Let’s start with the bad news. America’s gross domestic product expanded at a mere 0.5 percent annualized rate in the first quarter, down from 1.4 percent in the final three months of 2015, according to newly released data from the Commerce Department. Household spending, which accounts for roughly 70 percent of the economy, rose 1.9 percent in the year’s opening quarter, down from 2.4 percent the quarter before. As Bloomberg notes, that slowdown is particularly disappointing in light of the cheap gas, low interest rates, and warmer-than-usual weather that provided consumers a friendly environment for buying stuff they don’t need. Alas, Americans pocketed their savings at the pump or else used them to pay off debts: Household savings rose to $712 billion, up from $678 billion in December.

Meanwhile, cheap oil weighed heavily on business investment, as the energy sector saw an 86 percent annualized drop in capital spending on wells and shafts, the sharpest such decline since 1958. Other industries also hoarded their cash amid weak overseas demand and tepid price growth at home. Altogether, business investment fell at a 5.9 percent annualized rate, the steepest drop since early 2009.

Trade further sapped growth, draining a third of a percentage point from GDP, as the strong dollar and weak foreign demand hurt exports.

While it’s possible that these are the first signs of a looming recession that will propel Donald Trump to the Oval Office and America to its untimely death, there are several reasons to be bullish about the economy’s near-term prospects.

First, filings for unemployment benefits — a key indicator of job-market weakness — held near its four-decade low last week. In other words, very few people are getting fired these days. Second, disposable income increased 2.9 percent in the first quarter, up from 2.3 percent at the end of 2015. American consumers have jobs, declining debt, and mounting savings, all of which suggests they’re due for spring shopping sprees.
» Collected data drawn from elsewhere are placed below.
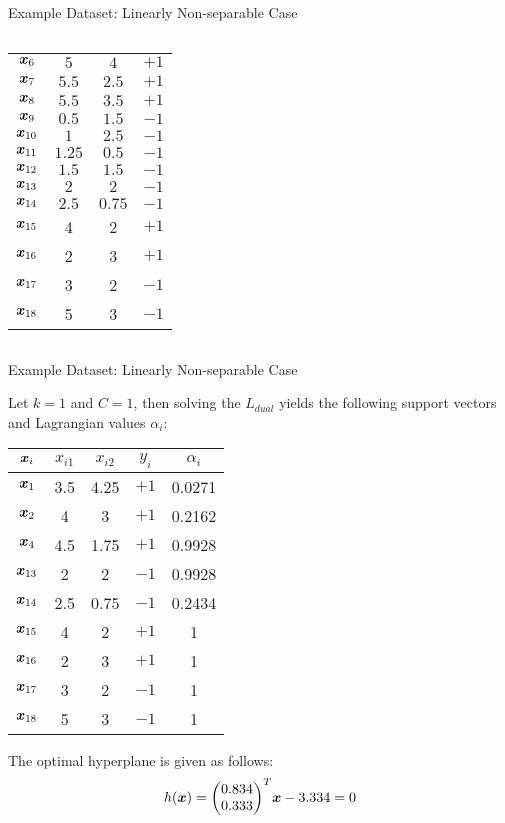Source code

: \begin{frame}{Example Dataset: Linearly Non-separable Case}
\begin{columns}
\begin{center}
\begin{tabular}{|c|c|c|c|}
        ${\boldsymbol x}_6$ & $5$ & $4$ & $+1$\\
        ${\boldsymbol x}_7$ & $5.5$ & $2.5$ & $+1$\\
        ${\boldsymbol x}_8$ & $5.5$ & $3.5$ & $+1$\\
        ${\boldsymbol x}_9$ & $0.5$ & $1.5$ & $-1$\\
        ${\boldsymbol x}_{10}$ & $1$ & $2.5$ & $-1$\\
        ${\boldsymbol x}_{11}$ & $1.25$ & $0.5$ & $-1$\\
        ${\boldsymbol x}_{12}$ & $1.5$ & $1.5$ & $-1$\\
        ${\boldsymbol x}_{13}$ & $2$ & $2$ & $-1$\\
        ${\boldsymbol x}_{14}$ & $2.5$ & $0.75$ & $-1$\\
        \hline
        ${\boldsymbol x}_{15}$ & 4 & 2 & $+1$\\
        ${\boldsymbol x}_{16}$ & 2 & 3 & $+1$\\
        ${\boldsymbol x}_{17}$ & 3 & 2 & $-1$\\
        ${\boldsymbol x}_{18}$ & 5 & 3 & $-1$\\
		\hline
    \end{tabular}%
\end{center}
\end{columns}
\end{frame}


\begin{frame}{Example Dataset: Linearly Non-separable Case}

    Let $k=1$ and $C=1$, then solving the $L_{dual}$ yields the
    following support vectors and Lagrangian values
    $\alpha_i$:
    \begin{center}%
    {\renewcommand{\arraystretch}{1.1}\begin{tabular}{|c|c|c|c|c|}
        \hline
        ${\boldsymbol x}_i$ & $x_{i1}$ & $x_{i2}$ & $y_i$ & $\alpha_i$\\
        \hline
        ${\boldsymbol x}_1$ & 3.5 & 4.25 & $+1$ & 0.0271\\
        ${\boldsymbol x}_2$ & 4 & 3 & $+1$ & 0.2162\\
        ${\boldsymbol x}_4$ & 4.5 & 1.75 & $+1$ & 0.9928\\
        ${\boldsymbol x}_{13}$ & 2 & 2 & $-1$ & 0.9928\\
        ${\boldsymbol x}_{14}$ & 2.5 & 0.75 & $-1$ & 0.2434\\
        ${\boldsymbol x}_{15}$ & 4 & 2 & $+1$ & 1\\
        ${\boldsymbol x}_{16}$ & 2 & 3 & $+1$ & 1\\
        ${\boldsymbol x}_{17}$ & 3 & 2 & $-1$ & 1\\
        ${\boldsymbol x}_{18}$ & 5 & 3 & $-1$ & 1\\
        \hline
   \end{tabular}}\vspace*{6pt}
    \end{center}
The optimal hyperplane is given as follows:
\begin{align*}
    h(\bx) = \cramped{\matr{0.834\\0.333}^T} \bx - 3.334 = 0
\end{align*}
\end{frame}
Finally, there’s probably something wrong with the Commerce Department’s seasonal adjustment method — the formula it uses to strip out the effect of seasonal spending patterns. Growth has underperformed expectations in the first quarter for five of the last six years. In 2015, GDP rose 0.6 percent before bouncing up 3.9 percent in the second quarter; in 2014, the economy contracted by 0.9 percent before growing 3.6 percent in the spring.